However, there is no evidence that the blood clots were related to them having been given the vaccine. Scientists are currently examining whether this could be the case.
Speaking on VRT Radio 1’s morning news and current affairs programme ‘De ochtend’ Joris Moonens of the Flemish Care and Health Agency said "We don’t have an overall view of whether a lot of people are cancelling. But from contacts we’ve had with several vaccination centres we have learned that yesterday there were people with doubts and sometimes cancellations”.

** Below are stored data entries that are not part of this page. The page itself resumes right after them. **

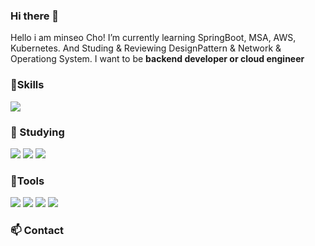 ### Hi there 👋

<!--
**Eunsook-Lee/Eunsook-Lee** is a ✨ _special_ ✨ repository because its `README.md` (this file) appears on your GitHub profile.

Here are some ideas to get you started:

- 🔭 I’m currently working on ...
- 🌱 I’m currently learning ...
- 👯 I’m looking to collaborate on ...
- 🤔 I’m looking for help with ...
- 💬 Ask me about ...
- 📫 How to reach me: ...
- 😄 Pronouns: ...
- ⚡ Fun fact: ...
-->
<!-- ![header](https://capsule-render.vercel.app/api?type=waving&color=4FE6D0&height=300&section=header&text=minseo%20cho&fontSize=70)
-->
Hello i am minseo Cho!
I’m currently learning SpringBoot, MSA, AWS, Kubernetes.
And Studing & Reviewing DesignPattern & Network & Operationg System.
I want to be **backend developer or cloud engineer**


###  :muscle:Skills
<p>

<img src="https://img.shields.io/badge/JAVA-007396?style=flat-square&logo=JAVA&logoColor=white" />

</p>

### :seedling: Studying
<p>
<img src="https://img.shields.io/badge/React-61DAFB?style=flat-square&logo=React&logoColor=white" />
<img src="https://img.shields.io/badge/Spring-6DB33F?style=flat-square&logo=jQuery&logoColor=white" />
<img src="https://img.shields.io/badge/SpringBoot-6DB33F?style=flat-square&logo=SpringBoot&logoColor=white" />
</p>  

###  :hammer:Tools

<p>
<img src="https://img.shields.io/badge/Notion-181717?style=flat-square&logoGitHub&logoColor=white" />
<img src="https://img.shields.io/badge/Slack-E34F26?style=flat-square&logo=HTML5&logoColor=white" />
<img src="https://img.shields.io/badge/Git-F05032?style=flat-square&logo=Git&logoColor=white" />
<img src="https://img.shields.io/badge/GitHub-181717?style=flat-square&logoGitHub&logoColor=white" />
</p>





###  :mailbox: Contact
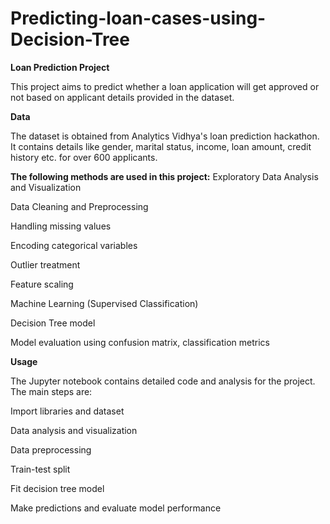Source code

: # Predicting-loan-cases-using-Decision-Tree

**Loan Prediction Project**

This project aims to predict whether a loan application will get approved or not based on applicant details provided in the dataset.

**Data**

The dataset is obtained from Analytics Vidhya's loan prediction hackathon. It contains details like gender, marital status, income, loan amount, credit history etc. for over 600 applicants.



**The following methods are used in this project:**
Exploratory Data Analysis and Visualization

Data Cleaning and Preprocessing

Handling missing values

Encoding categorical variables

Outlier treatment

Feature scaling

Machine Learning (Supervised Classification)

Decision Tree model

Model evaluation using confusion matrix, classification metrics 





**Usage**

The Jupyter notebook contains detailed code and analysis for the project. The main steps are:

Import libraries and dataset

Data analysis and visualization

Data preprocessing

Train-test split

Fit decision tree model

Make predictions and evaluate model performance



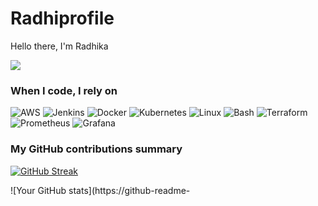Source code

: # Radhiprofile

Hello there, I'm Radhika

![](https://komarev.com/ghpvc/?username=your_username&color=give_your_color)


<h3>When I code, I rely on</h3>
<p>

  <img alt="AWS" src="https://img.shields.io/badge/-HTML5-E34F26?style=flat-square&logo=html5&logoColor=white" />
  <img alt="Jenkins" src="https://img.shields.io/badge/-javascript-f7df1c?style=flat-square&logo=javascript&logoColor=black" />
  <img alt="Docker" src="https://img.shields.io/badge/-bootstrap-7953b3?style=flat-square&logo=javascript&logoColor=white" />
  <img alt="Kubernetes" src="https://img.shields.io/badge/-TypeScript-007ACC?style=flat-square&logo=typescript&logoColor=white" />
  <img alt="Linux" src="https://img.shields.io/badge/-React-45b8d8?style=flat-square&logo=react&logoColor=white" />
  <img alt="Bash" src="https://img.shields.io/badge/-Angular-DD0031?style=flat-square&logo=angular&logoColor=white" />
  <img alt="Terraform" src="https://img.shields.io/badge/-jest-be3d19?style=flat-square&logo=jest&logoColor=white" />
  <img alt="Prometheus" src="https://img.shields.io/badge/-adobe%20photoshop-30a8ff?style=flat-square&logo=adobe%20photoshop&logoColor=white" />
  <img alt="Grafana" src="https://img.shields.io/badge/-Adobe%20XD-ff62f6?style=flat-square&logo=Adobe%20XD&logoColor=white" />

</p>


<h3>My GitHub contributions summary</h3>

[![GitHub Streak](https://github-readme-streak-stats.herokuapp.com?user=your_username&theme=dark&ring=fb4362&file=fb4362&currStreakNum=fb4362&currStreakLabel=fb4362&hide_border=true)](https://git.io/streak-stats)

![Your GitHub stats](https://github-readme-
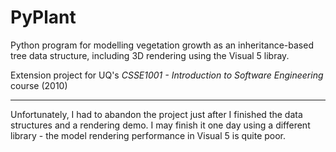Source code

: PyPlant
=======

Python program for modelling vegetation growth as an inheritance-based tree data structure, including 3D rendering using the Visual 5 libray.

Extension project for UQ's *CSSE1001 - Introduction to Software Engineering* course (2010)

----

Unfortunately, I had to abandon the project just after I finished the data structures and a rendering demo. I may finish it one day using a different library - the model rendering performance in Visual 5 is quite poor.
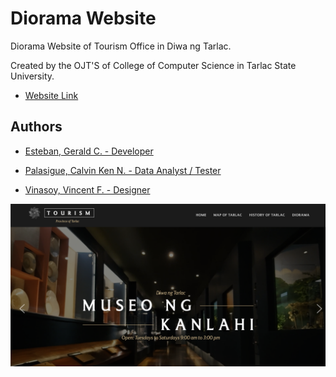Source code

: # Diorama Website

Diorama Website of Tourism Office in Diwa ng Tarlac.

Created by the OJT'S of College of Computer Science in Tarlac State University.

- [Website Link](https://museo-ng-kanlahi.netlify.app/)


## Authors

- [Esteban, Gerald C. - Developer]()

- [Palasigue, Calvin Ken N. - Data Analyst / Tester]()

- [Vinasoy, Vincent F. - Designer]()

![alt text](preview.png)
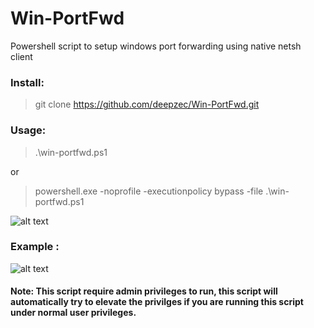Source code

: # Win-PortFwd
Powershell script to setup windows port forwarding using native netsh client

### Install:
> git clone https://github.com/deepzec/Win-PortFwd.git


### Usage:
>  .\win-portfwd.ps1

or 

> powershell.exe -noprofile -executionpolicy bypass -file .\win-portfwd.ps1

![alt text](https://github.com/deepzec/Win-PortFwd/blob/master/win-portfwd.PNG "Win-Portfwd")


### Example : 

![alt text](https://github.com/deepzec/Win-PortFwd/blob/master/example.PNG "Win-Portfwd")

#### Note: This script require admin privileges to run, this script will automatically try to elevate the privilges if you are running this script under normal user privileges.

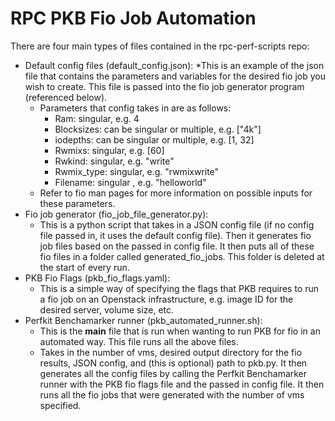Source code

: # RPC PKB Fio Job Automation

There are four main types of files contained in the rpc-perf-scripts repo:

* Default config files (default_config.json):
	*This is an example of the json file that contains the parameters and variables for the desired fio job you wish to create. This file is passed into the fio job generator program (referenced below).
	* Parameters that config takes in are as follows: 
		* Ram: singular, e.g. 4
		* Blocksizes: can be singular or multiple, e.g. ["4k"]
		* iodepths: can be singular or multiple, e.g. [1, 32] 
		* Rwmixs: singular, e.g. [60]
		* Rwkind: singular, e.g. "write"
		* Rwmix_type: singular, e.g. "rwmixwrite"
		* Filename: singular , e.g. "helloworld"
	* Refer to fio man pages for more information on possible inputs for these parameters.
* Fio job generator (fio_job_file_generator.py):
	* This is a python script that takes in a JSON config file (if no config file passed in, it uses the default config file). Then it generates fio job files based on the passed in config file. It then puts all of these fio files in a folder called generated_fio_jobs. This folder is deleted at the start of every run.
* PKB Fio Flags (pkb_fio_flags.yaml):
	* This is a simple way of specifying the flags that PKB requires to run a fio job on an Openstack infrastructure, e.g. image ID for the desired server, volume size, etc.
* Perfkit Benchamarker runner (pkb_automated_runner.sh):
	* This is the **main** file that is run when wanting to run PKB for fio in an automated way. This file runs all the above files. 
	* Takes in the number of vms, desired output directory for the fio results,  JSON config, and (this is optional) path to pkb.py. It then generates all the config files by calling the Perfkit Benchamarker runner with the PKB fio flags file and the passed in config file. It then runs all the fio jobs that were generated with the number of vms specified. 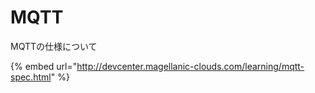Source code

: # MQTT

MQTTの仕様について

{% embed url="http://devcenter.magellanic-clouds.com/learning/mqtt-spec.html" %}





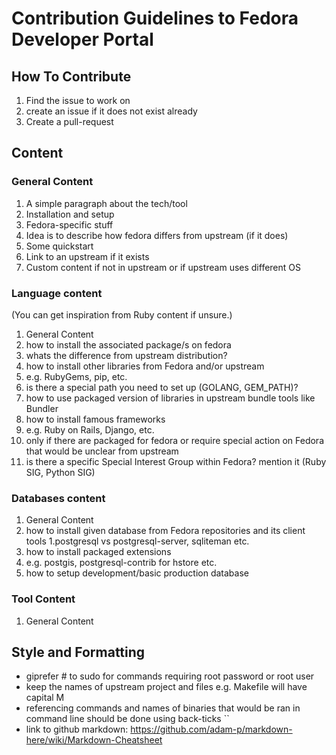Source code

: # Contribution Guidelines to Fedora Developer Portal

## How To Contribute
1. Find the issue to work on
  1. create an issue if it does not exist already
1. Create a pull-request

## Content
### General Content
1. A simple paragraph about the tech/tool
2. Installation and setup
3. Fedora-specific stuff
  1. Idea is to describe how fedora differs from upstream (if it does)
4. Some quickstart
  1. Link to an upstream if it exists
  2. Custom content if not in upstream or if upstream uses different OS

### Language content
(You can get inspiration from Ruby content if unsure.)

1. General Content
2. how to install the associated package/s on fedora
  1. whats the difference from upstream distribution?
3. how to install other libraries from Fedora and/or upstream
  1. e.g. RubyGems, pip, etc.
  2. is there a special path you need to set up (GOLANG, GEM_PATH)? 
  3. how to use packaged version of libraries in upstream bundle tools like Bundler
4. how to install famous frameworks
  1. e.g. Ruby on Rails, Django, etc.
  2. only if there are packaged for fedora or require special action on Fedora that would be unclear from upstream 
5. is there a specific Special Interest Group within Fedora? mention it (Ruby SIG, Python SIG)

### Databases content
1. General Content
2. how to install given database from Fedora repositories and its client tools
  1.postgresql vs postgresql-server, sqliteman etc.
3. how to install packaged extensions
  1. e.g. postgis, postgresql-contrib for hstore etc.
1. how to setup development/basic production database

### Tool Content
1. General Content

## Style and Formatting
* giprefer # to sudo for commands requiring root password or root user
* keep the names of upstream project and files e.g. Makefile will have capital M
* referencing commands and names of binaries that would be ran in command line should be done using back-ticks `` 
* link to github markdown: https://github.com/adam-p/markdown-here/wiki/Markdown-Cheatsheet 
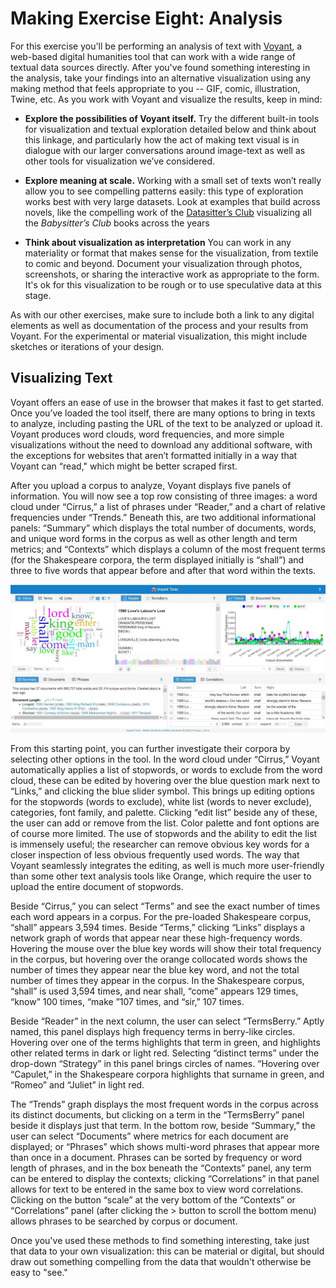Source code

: # Making Exercise Eight: Analysis

For this exercise you'll be performing an analysis of text with [Voyant](voyant-tools.org), a web-based digital humanities tool that can work with a wide range of textual data sources directly. After you've found something interesting in the analysis, take your findings into an alternative visualization using any making method that feels appropriate to you -- GIF, comic, illustration, Twine, etc. As you work with Voyant and visualize the results, keep in mind:

- **Explore the possibilities of Voyant itself.** Try the different built-in tools for visualization and textual exploration detailed below and think about this linkage, and particularly how the act of making text visual is in dialogue with our larger conversations around image-text as well as other tools for visualization we’ve considered.

- **Explore meaning at scale.** Working with a small set of texts won’t really allow you to see compelling patterns easily: this type of exploration works best with very large datasets. Look at examples that build across novels, like the compelling work of the [Datasitter’s Club](https://datasittersclub.github.io/site/dsc6.html) visualizing all the *Babysitter’s Club* books across the years 

- **Think about visualization as interpretation** You can work in any materiality or format that makes sense for the visualization, from textile to comic and beyond. Document your visualization through photos, screenshots, or sharing the interactive work as appropriate to the form. It's ok for this visualization to be rough or to use speculative data at this stage.

As with our other exercises, make sure to include both a link to any digital elements as well as documentation of the process and your results from Voyant. For the experimental or material visualization, this might include sketches or iterations of your design.

## Visualizing Text

Voyant offers an ease of use in the browser that makes it fast to get started. Once you’ve loaded the tool itself, there are many options to bring in texts to analyze, including pasting the URL of the text to be analyzed or upload it. Voyant produces word clouds, word frequencies, and more simple visualizations without the need to download any additional software, with the exceptions for websites that aren’t formatted initially in a way that Voyant can “read," which might be better scraped first.

After you upload a corpus to analyze, Voyant displays five panels of information. You will now see a top row consisting of three images: a word cloud under “Cirrus,” a list of phrases under “Reader,” and a chart of relative frequencies under “Trends.” Beneath this, are two additional informational panels: “Summary” which displays the total number of documents, words, and unique word forms in the corpus as well as other length and term metrics; and “Contexts” which displays a column of the most frequent terms (for the Shakespeare corpora, the term displayed initially is “shall”) and three to five words that appear before and after that word within the texts. 

![Voyant](../img/voyant.jpg)

From this starting point, you can further investigate their corpora by selecting other options in the tool. In the word cloud under “Cirrus,” Voyant automatically applies a list of stopwords, or words to exclude from the word cloud, these can be edited by hovering over the blue question mark next to “Links,” and clicking the blue slider symbol. This brings up editing options for the stopwords (words to exclude), white list (words to never exclude), categories, font family, and palette. Clicking “edit list” beside any of these, the user can add or remove from the list. Color palette and font options are of course more limited. The use of stopwords and the ability to edit the list is immensely useful; the researcher can remove obvious key words for a closer inspection of less obvious frequently used words. The way that Voyant seamlessly integrates the editing, as well is much more user-friendly than some other text analysis tools like Orange, which require the user to upload the entire document of stopwords. 

Beside “Cirrus,” you can select “Terms” and see the exact number of times each word appears in a corpus. For the pre-loaded Shakespeare corpus, “shall” appears 3,594 times. Beside “Terms,” clicking “Links” displays a network graph of words that appear near these high-frequency words. Hovering the mouse over the blue key words will show their total frequency in the corpus, but hovering over the orange collocated words shows the number of times they appear near the blue key word, and not the total number of times they appear in the corpus. In the Shakespeare corpus, “shall” is used 3,594 times, and near shall, “come” appears 129 times, “know” 100 times, “make ”107 times, and “sir,” 107 times.   

Beside “Reader” in the next column, the user can select “TermsBerry.” Aptly named, this panel displays high frequency terms in berry-like circles. Hovering over one of the terms highlights that term in green, and highlights other related terms in dark or light red. Selecting “distinct terms” under the drop-down “Strategy” in this panel brings circles of names. “Hovering over “Capulet,” in the Shakespeare corpora highlights that surname in green, and “Romeo” and “Juliet” in light red. 

The “Trends” graph displays the most frequent words in the corpus across its distinct documents, but clicking on a term in the “TermsBerry” panel beside it displays just that term. In the bottom row, beside “Summary,” the user can select “Documents” where metrics for each document are displayed; or “Phrases” which shows multi-word phrases that appear more than once in a document. Phrases can be sorted by frequency or word length of phrases, and in the box beneath the “Contexts” panel, any term can be entered to display the contexts; clicking “Correlations” in that panel allows for text to be entered in the same box to view word correlations. Clicking on the button “scale” at the very bottom of the “Contexts” or “Correlations” panel (after clicking the > button to scroll the bottom menu) allows phrases to be searched by corpus or document.

Once you've used these methods to find something interesting, take just that data to your own visualization: this can be material or digital, but should draw out something compelling from the data that wouldn't otherwise be easy to "see."
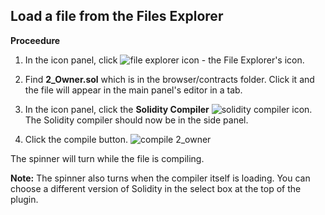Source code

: ## Load a file from the Files Explorer
**Proceedure**

1. In the icon panel, click ![file explorer icon](./images/files1.png?raw=true "file explorer icon") - the File Explorer's icon.

5. Find **2_Owner.sol** which is in the browser/contracts folder.  Click it and the file will appear in the main panel's editor in a tab.

7. In the icon panel, click the **Solidity Compiler** ![solidity compiler icon](./images/solidity1.png?raw=true "solidity compiler icon"). The Solidity compiler should now be in the side panel.

8. Click the compile button. 
![compile 2_owner](./images/compile2owner.png?raw=true "compile 2_Owner") 

The spinner will turn while the file is compiling.  

**Note:** The spinner also turns when the compiler itself is loading.  You can choose a different version of Solidity in the select box at the top of the plugin.
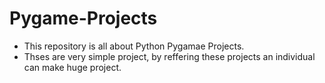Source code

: # Pygame-Projects
<ul>
  <li>This repository is all about Python Pygamae Projects.</li>
  <li>Thses are very simple project, by reffering these projects an individual can make huge project.</li>
</ul>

Mr Moonens says that this is understandable that people have doubts when they hear these kinds of report.
"Of course, this isn’t good for the preparedness of people to get vaccinated. But on the other hand, it shows that vaccination safety is continually being monitored so that swift action can be taken if there are any doubts about the vaccine. To be completely clear there are currently no such doubts. Hopefully the information given by the European Medicines Agency will be enough to send people heading for the vaccination centre”.
In any case the figures don’t show any greater prevalence of blood clots among people that have been vaccinated. "Confidence in the vaccine is definitely as high as it was previously. If you don’t get vaccinated, you will be putting yourself in a much more unsafe position. So, don’t put off getting vaccinated. The vaccination option is still the safest path you can take”, Mr Moonens concluded.